Tuesday, November 28, 2006

Should Descartes be taught in biology?

The news today is that creationism, sorry, Intelligent Design, no wait, the ideas of the father of modern philosophy and mathematics, Rene Descartes, are being taught in Biology lessons.

Personally, I don't have a problem with students discussing the ideas of a 17th century rationalist scientist in Biology lessons. The clockwork argument, and consequentially the watchmaker analogy deserves to be heard, and then it deserves to be discredited with some good old fashioned posteriori based empiricism.

What is slightly more worrying about this development is that it is the second time in almost as many weeks that a classic wedge argument from the US has reared it's head in the UK. As with abortion we must, at all costs, avoid letting ourselves be distracted by such things.

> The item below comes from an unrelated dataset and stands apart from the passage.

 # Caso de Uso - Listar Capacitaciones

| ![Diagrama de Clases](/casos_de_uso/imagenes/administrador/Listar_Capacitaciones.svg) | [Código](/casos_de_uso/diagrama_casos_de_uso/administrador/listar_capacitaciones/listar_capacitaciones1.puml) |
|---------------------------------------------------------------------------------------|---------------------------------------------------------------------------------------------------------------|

There is a reason Descartes and Biology causes such a stir in the US. It is because in state schools over there the US Consititution restricts them from teaching religion in any form. As a result there is no place for creationism to be taught in any place other than biology as a juxtaposition to Darwin.

In comparison, the UK has, thankfully, not separated the Church and State consitituionally. This means we can, and do, have Religious Education lessons in schools. Let's keep creationism where it belongs and let the students use their faculties to assess the arguments themselves.


Buenaventura Durruti said...

As my better-known namesake said:
'The Only Church That Illuminates Is A Burning Church.'

Buenaventura Durruti

Thomas B said...

Personally I find the whole thing irritating and stupid - there's no requirement that Christians believe in "Creationism" as opposed to "Evolution" - indeed leaders such as the Archbishop of Canterbury and the last six Popes at least have all said as much.

The morons in the US who are trying to pass off philosophy as science are giving more sensible Christians a bad name.